Task directions
Output every entry below exactly as it is written.
[Start of Attachment]
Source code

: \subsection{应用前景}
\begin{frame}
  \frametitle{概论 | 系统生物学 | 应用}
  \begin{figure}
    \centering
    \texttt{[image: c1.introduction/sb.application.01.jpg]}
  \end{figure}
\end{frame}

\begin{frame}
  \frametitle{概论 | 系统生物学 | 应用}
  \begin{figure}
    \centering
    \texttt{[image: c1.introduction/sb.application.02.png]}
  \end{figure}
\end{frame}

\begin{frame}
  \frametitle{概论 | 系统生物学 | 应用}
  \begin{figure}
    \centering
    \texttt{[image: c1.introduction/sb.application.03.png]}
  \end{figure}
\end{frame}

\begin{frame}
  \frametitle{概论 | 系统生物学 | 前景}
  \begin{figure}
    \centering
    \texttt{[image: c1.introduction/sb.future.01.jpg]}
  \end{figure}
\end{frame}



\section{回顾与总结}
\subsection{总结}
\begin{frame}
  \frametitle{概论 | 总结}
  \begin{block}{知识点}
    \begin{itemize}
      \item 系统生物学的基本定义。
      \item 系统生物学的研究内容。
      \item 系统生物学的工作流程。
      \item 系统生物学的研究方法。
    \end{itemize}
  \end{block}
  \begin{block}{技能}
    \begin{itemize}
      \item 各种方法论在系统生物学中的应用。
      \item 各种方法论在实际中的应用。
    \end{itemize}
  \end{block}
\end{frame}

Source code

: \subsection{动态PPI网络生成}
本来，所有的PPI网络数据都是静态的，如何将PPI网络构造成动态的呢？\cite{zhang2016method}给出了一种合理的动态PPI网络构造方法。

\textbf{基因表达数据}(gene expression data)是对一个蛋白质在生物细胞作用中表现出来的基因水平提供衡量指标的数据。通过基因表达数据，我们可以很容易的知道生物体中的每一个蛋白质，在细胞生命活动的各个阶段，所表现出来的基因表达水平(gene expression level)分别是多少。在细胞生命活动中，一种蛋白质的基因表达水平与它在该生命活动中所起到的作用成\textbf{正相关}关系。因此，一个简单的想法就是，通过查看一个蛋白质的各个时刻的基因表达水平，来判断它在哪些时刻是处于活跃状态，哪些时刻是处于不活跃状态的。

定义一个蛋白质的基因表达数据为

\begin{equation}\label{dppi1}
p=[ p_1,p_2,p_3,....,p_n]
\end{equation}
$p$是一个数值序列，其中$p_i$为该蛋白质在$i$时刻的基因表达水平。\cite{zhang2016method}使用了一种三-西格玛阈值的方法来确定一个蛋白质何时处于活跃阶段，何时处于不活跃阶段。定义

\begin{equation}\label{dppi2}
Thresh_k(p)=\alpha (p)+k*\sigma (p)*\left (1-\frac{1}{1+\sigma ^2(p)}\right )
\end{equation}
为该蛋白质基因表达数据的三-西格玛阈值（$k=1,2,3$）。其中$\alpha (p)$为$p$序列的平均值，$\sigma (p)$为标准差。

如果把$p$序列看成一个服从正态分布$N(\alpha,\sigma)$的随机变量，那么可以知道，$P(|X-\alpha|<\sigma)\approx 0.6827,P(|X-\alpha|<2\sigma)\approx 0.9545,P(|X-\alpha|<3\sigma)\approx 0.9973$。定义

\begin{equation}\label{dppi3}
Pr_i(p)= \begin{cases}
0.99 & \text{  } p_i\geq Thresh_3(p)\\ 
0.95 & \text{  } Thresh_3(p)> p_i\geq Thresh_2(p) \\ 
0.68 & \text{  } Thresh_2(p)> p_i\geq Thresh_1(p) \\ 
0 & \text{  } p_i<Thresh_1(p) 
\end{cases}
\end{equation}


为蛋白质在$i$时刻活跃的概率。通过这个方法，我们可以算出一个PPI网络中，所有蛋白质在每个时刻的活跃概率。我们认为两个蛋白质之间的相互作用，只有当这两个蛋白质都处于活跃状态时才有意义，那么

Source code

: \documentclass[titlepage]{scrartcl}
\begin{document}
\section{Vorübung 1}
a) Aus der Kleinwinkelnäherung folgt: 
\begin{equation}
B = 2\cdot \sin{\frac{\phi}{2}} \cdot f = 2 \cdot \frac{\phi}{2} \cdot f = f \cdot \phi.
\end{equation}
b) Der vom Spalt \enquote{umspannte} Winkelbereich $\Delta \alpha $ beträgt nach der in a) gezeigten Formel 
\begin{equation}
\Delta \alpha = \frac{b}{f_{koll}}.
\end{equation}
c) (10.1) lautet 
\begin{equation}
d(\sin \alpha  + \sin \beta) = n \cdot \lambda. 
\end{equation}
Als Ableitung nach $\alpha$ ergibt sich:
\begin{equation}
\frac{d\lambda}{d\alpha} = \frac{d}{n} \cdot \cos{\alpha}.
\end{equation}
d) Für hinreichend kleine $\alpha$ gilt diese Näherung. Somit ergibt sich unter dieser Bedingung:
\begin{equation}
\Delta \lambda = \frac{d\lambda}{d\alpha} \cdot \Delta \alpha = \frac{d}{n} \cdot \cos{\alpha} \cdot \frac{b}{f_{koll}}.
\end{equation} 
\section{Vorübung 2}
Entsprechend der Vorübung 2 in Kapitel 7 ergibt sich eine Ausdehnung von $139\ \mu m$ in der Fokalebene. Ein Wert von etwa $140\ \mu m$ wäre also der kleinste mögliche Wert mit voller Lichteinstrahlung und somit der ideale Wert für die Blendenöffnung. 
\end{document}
[End of Attachment]
Reply
Source code

: \subsection{应用前景}
\begin{frame}
  \frametitle{概论 | 系统生物学 | 应用}
  \begin{figure}
    \centering
    \texttt{[image: c1.introduction/sb.application.01.jpg]}
  \end{figure}
\end{frame}

\begin{frame}
  \frametitle{概论 | 系统生物学 | 应用}
  \begin{figure}
    \centering
    \texttt{[image: c1.introduction/sb.application.02.png]}
  \end{figure}
\end{frame}

\begin{frame}
  \frametitle{概论 | 系统生物学 | 应用}
  \begin{figure}
    \centering
    \texttt{[image: c1.introduction/sb.application.03.png]}
  \end{figure}
\end{frame}

\begin{frame}
  \frametitle{概论 | 系统生物学 | 前景}
  \begin{figure}
    \centering
    \texttt{[image: c1.introduction/sb.future.01.jpg]}
  \end{figure}
\end{frame}



\section{回顾与总结}
\subsection{总结}
\begin{frame}
  \frametitle{概论 | 总结}
  \begin{block}{知识点}
    \begin{itemize}
      \item 系统生物学的基本定义。
      \item 系统生物学的研究内容。
      \item 系统生物学的工作流程。
      \item 系统生物学的研究方法。
    \end{itemize}
  \end{block}
  \begin{block}{技能}
    \begin{itemize}
      \item 各种方法论在系统生物学中的应用。
      \item 各种方法论在实际中的应用。
    \end{itemize}
  \end{block}
\end{frame}

Source code

: \subsection{动态PPI网络生成}
本来，所有的PPI网络数据都是静态的，如何将PPI网络构造成动态的呢？\cite{zhang2016method}给出了一种合理的动态PPI网络构造方法。

\textbf{基因表达数据}(gene expression data)是对一个蛋白质在生物细胞作用中表现出来的基因水平提供衡量指标的数据。通过基因表达数据，我们可以很容易的知道生物体中的每一个蛋白质，在细胞生命活动的各个阶段，所表现出来的基因表达水平(gene expression level)分别是多少。在细胞生命活动中，一种蛋白质的基因表达水平与它在该生命活动中所起到的作用成\textbf{正相关}关系。因此，一个简单的想法就是，通过查看一个蛋白质的各个时刻的基因表达水平，来判断它在哪些时刻是处于活跃状态，哪些时刻是处于不活跃状态的。

定义一个蛋白质的基因表达数据为

\begin{equation}\label{dppi1}
p=[ p_1,p_2,p_3,....,p_n]
\end{equation}
$p$是一个数值序列，其中$p_i$为该蛋白质在$i$时刻的基因表达水平。\cite{zhang2016method}使用了一种三-西格玛阈值的方法来确定一个蛋白质何时处于活跃阶段，何时处于不活跃阶段。定义

\begin{equation}\label{dppi2}
Thresh_k(p)=\alpha (p)+k*\sigma (p)*\left (1-\frac{1}{1+\sigma ^2(p)}\right )
\end{equation}
为该蛋白质基因表达数据的三-西格玛阈值（$k=1,2,3$）。其中$\alpha (p)$为$p$序列的平均值，$\sigma (p)$为标准差。

如果把$p$序列看成一个服从正态分布$N(\alpha,\sigma)$的随机变量，那么可以知道，$P(|X-\alpha|<\sigma)\approx 0.6827,P(|X-\alpha|<2\sigma)\approx 0.9545,P(|X-\alpha|<3\sigma)\approx 0.9973$。定义

\begin{equation}\label{dppi3}
Pr_i(p)= \begin{cases}
0.99 & \text{  } p_i\geq Thresh_3(p)\\ 
0.95 & \text{  } Thresh_3(p)> p_i\geq Thresh_2(p) \\ 
0.68 & \text{  } Thresh_2(p)> p_i\geq Thresh_1(p) \\ 
0 & \text{  } p_i<Thresh_1(p) 
\end{cases}
\end{equation}


为蛋白质在$i$时刻活跃的概率。通过这个方法，我们可以算出一个PPI网络中，所有蛋白质在每个时刻的活跃概率。我们认为两个蛋白质之间的相互作用，只有当这两个蛋白质都处于活跃状态时才有意义，那么

Source code

: \documentclass[titlepage]{scrartcl}
\begin{document}
\section{Vorübung 1}
a) Aus der Kleinwinkelnäherung folgt: 
\begin{equation}
B = 2\cdot \sin{\frac{\phi}{2}} \cdot f = 2 \cdot \frac{\phi}{2} \cdot f = f \cdot \phi.
\end{equation}
b) Der vom Spalt \enquote{umspannte} Winkelbereich $\Delta \alpha $ beträgt nach der in a) gezeigten Formel 
\begin{equation}
\Delta \alpha = \frac{b}{f_{koll}}.
\end{equation}
c) (10.1) lautet 
\begin{equation}
d(\sin \alpha  + \sin \beta) = n \cdot \lambda. 
\end{equation}
Als Ableitung nach $\alpha$ ergibt sich:
\begin{equation}
\frac{d\lambda}{d\alpha} = \frac{d}{n} \cdot \cos{\alpha}.
\end{equation}
d) Für hinreichend kleine $\alpha$ gilt diese Näherung. Somit ergibt sich unter dieser Bedingung:
\begin{equation}
\Delta \lambda = \frac{d\lambda}{d\alpha} \cdot \Delta \alpha = \frac{d}{n} \cdot \cos{\alpha} \cdot \frac{b}{f_{koll}}.
\end{equation} 
\section{Vorübung 2}
Entsprechend der Vorübung 2 in Kapitel 7 ergibt sich eine Ausdehnung von $139\ \mu m$ in der Fokalebene. Ein Wert von etwa $140\ \mu m$ wäre also der kleinste mögliche Wert mit voller Lichteinstrahlung und somit der ideale Wert für die Blendenöffnung. 
\end{document}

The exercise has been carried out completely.